**Problem to solve**
The answer must be the full data, restated word for word, with no pictures in it.

**Data to process**
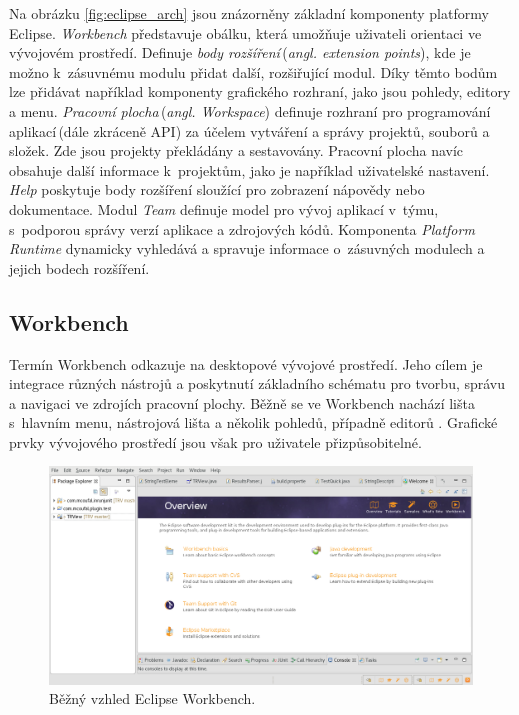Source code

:   Na obrázku \ref{fig:eclipse_arch} jsou znázorněny základní komponenty platformy Eclipse. \emph{Workbench} představuje obálku, která umožňuje uživateli orientaci ve vývojovém prostředí. Definuje \emph{body rozšíření}\,(\emph{angl. extension points}), kde je možno k~zásuvnému modulu přidat další, rozšiřující modul. Díky těmto bodům lze přidávat například komponenty grafického rozhraní, jako jsou pohledy, editory a menu. \emph{Pracovní plocha}\,(\emph{angl. Workspace}) definuje rozhraní pro programování aplikací\,(dále zkráceně API) za účelem vytváření a správy projektů, souborů a složek. Zde jsou projekty překládány a sestavovány. Pracovní plocha navíc obsahuje další informace k~projektům, jako je například uživatelské nastavení. \emph{Help} poskytuje body rozšíření sloužící pro zobrazení nápovědy nebo dokumentace. Modul \emph{Team} definuje model pro vývoj aplikací v~týmu, s~podporou správy verzí aplikace a zdrojových kódů. Komponenta \emph{Platform Runtime} dynamicky vyhledává a spravuje informace o~zásuvných modulech a jejich bodech rozšíření. 

    \subsection{Workbench}
    Termín Workbench odkazuje na desktopové vývojové prostředí. Jeho cílem je integrace různých nástrojů a poskytnutí základního schématu pro tvorbu, správu a navigaci ve zdrojích pracovní plochy. Běžně se ve Workbench nachází lišta s~hlavním menu, nástrojová lišta a několik pohledů, případně editorů \cite{eclipse-workbench}. Grafické prvky vývojového prostředí jsou však pro uživatele přizpůsobitelné.

    \begin{figure}
      \includegraphics[width=\textwidth, keepaspectratio, center]{obrazky-figures/eclipse_workbench.png}
      \caption{Běžný vzhled Eclipse Workbench.}
      \label{fig:eclipse_workbench}
    \end{figure}

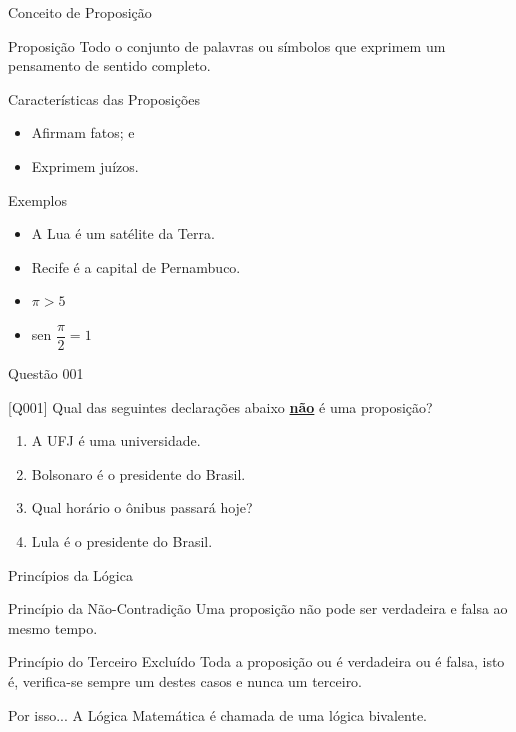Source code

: \documentclass[xcolor=dvipsnames,table]{beamer}
\begin{document}
	\begin{frame}{Conceito de Proposição}
		\begin{block}{Proposição}
			Todo o conjunto de palavras ou símbolos que exprimem um pensamento de sentido completo.
		\end{block} \pause
		\begin{block}{Características das Proposições}
				\begin{itemize}[label=-] \pause
					\item Afirmam fatos; e  \pause
					\item Exprimem juízos.
				\end{itemize}
		\end{block} \pause
		\begin{block}{Exemplos}
			\begin{itemize}[label=-]
				\item A Lua é um satélite da Terra.
				\item Recife é a capital de Pernambuco.
				\item $\pi > 5$
				\item sen $\dfrac{\pi}{2} = 1$
			\end{itemize}
		\end{block}
\end{frame}

	\begin{frame}{Questão 001}
		\begin{block}{[Q001]}
			Qual das seguintes declarações abaixo \underline{\bf não} é uma proposição?
		\end{block}
		\begin{enumerate}[label=(\Alph*)]
			\item A UFJ é uma universidade.
			\item Bolsonaro é o presidente do Brasil.
			\item Qual horário o ônibus passará hoje?
			\item Lula é o presidente do Brasil.
		\end{enumerate}
	\end{frame}

	\begin{frame}{Princípios da Lógica}
		\begin{block}{Princípio da Não-Contradição}
			Uma proposição não pode ser verdadeira e falsa ao mesmo tempo.
		\end{block} \pause
		\begin{block}{Princípio do Terceiro Excluído}
			Toda a proposição ou é verdadeira ou é falsa, isto é, verifica-se sempre um destes casos e nunca um terceiro.
		\end{block} \pause
		\begin{exampleblock}{Por isso...}
			A Lógica Matemática é chamada de uma lógica bivalente.
		\end{exampleblock}
	\end{frame}
\end{document}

**Written answer**
Source code

:   Na obrázku \ref{fig:eclipse_arch} jsou znázorněny základní komponenty platformy Eclipse. \emph{Workbench} představuje obálku, která umožňuje uživateli orientaci ve vývojovém prostředí. Definuje \emph{body rozšíření}\,(\emph{angl. extension points}), kde je možno k~zásuvnému modulu přidat další, rozšiřující modul. Díky těmto bodům lze přidávat například komponenty grafického rozhraní, jako jsou pohledy, editory a menu. \emph{Pracovní plocha}\,(\emph{angl. Workspace}) definuje rozhraní pro programování aplikací\,(dále zkráceně API) za účelem vytváření a správy projektů, souborů a složek. Zde jsou projekty překládány a sestavovány. Pracovní plocha navíc obsahuje další informace k~projektům, jako je například uživatelské nastavení. \emph{Help} poskytuje body rozšíření sloužící pro zobrazení nápovědy nebo dokumentace. Modul \emph{Team} definuje model pro vývoj aplikací v~týmu, s~podporou správy verzí aplikace a zdrojových kódů. Komponenta \emph{Platform Runtime} dynamicky vyhledává a spravuje informace o~zásuvných modulech a jejich bodech rozšíření. 

    \subsection{Workbench}
    Termín Workbench odkazuje na desktopové vývojové prostředí. Jeho cílem je integrace různých nástrojů a poskytnutí základního schématu pro tvorbu, správu a navigaci ve zdrojích pracovní plochy. Běžně se ve Workbench nachází lišta s~hlavním menu, nástrojová lišta a několik pohledů, případně editorů \cite{eclipse-workbench}. Grafické prvky vývojového prostředí jsou však pro uživatele přizpůsobitelné.

    \begin{figure}
      \includegraphics[width=\textwidth, keepaspectratio, center]{obrazky-figures/eclipse_workbench.png}
      \caption{Běžný vzhled Eclipse Workbench.}
      \label{fig:eclipse_workbench}
    \end{figure}

Source code

: \documentclass[xcolor=dvipsnames,table]{beamer}
\begin{document}
	\begin{frame}{Conceito de Proposição}
		\begin{block}{Proposição}
			Todo o conjunto de palavras ou símbolos que exprimem um pensamento de sentido completo.
		\end{block} \pause
		\begin{block}{Características das Proposições}
				\begin{itemize}[label=-] \pause
					\item Afirmam fatos; e  \pause
					\item Exprimem juízos.
				\end{itemize}
		\end{block} \pause
		\begin{block}{Exemplos}
			\begin{itemize}[label=-]
				\item A Lua é um satélite da Terra.
				\item Recife é a capital de Pernambuco.
				\item $\pi > 5$
				\item sen $\dfrac{\pi}{2} = 1$
			\end{itemize}
		\end{block}
\end{frame}

	\begin{frame}{Questão 001}
		\begin{block}{[Q001]}
			Qual das seguintes declarações abaixo \underline{\bf não} é uma proposição?
		\end{block}
		\begin{enumerate}[label=(\Alph*)]
			\item A UFJ é uma universidade.
			\item Bolsonaro é o presidente do Brasil.
			\item Qual horário o ônibus passará hoje?
			\item Lula é o presidente do Brasil.
		\end{enumerate}
	\end{frame}

	\begin{frame}{Princípios da Lógica}
		\begin{block}{Princípio da Não-Contradição}
			Uma proposição não pode ser verdadeira e falsa ao mesmo tempo.
		\end{block} \pause
		\begin{block}{Princípio do Terceiro Excluído}
			Toda a proposição ou é verdadeira ou é falsa, isto é, verifica-se sempre um destes casos e nunca um terceiro.
		\end{block} \pause
		\begin{exampleblock}{Por isso...}
			A Lógica Matemática é chamada de uma lógica bivalente.
		\end{exampleblock}
	\end{frame}
\end{document}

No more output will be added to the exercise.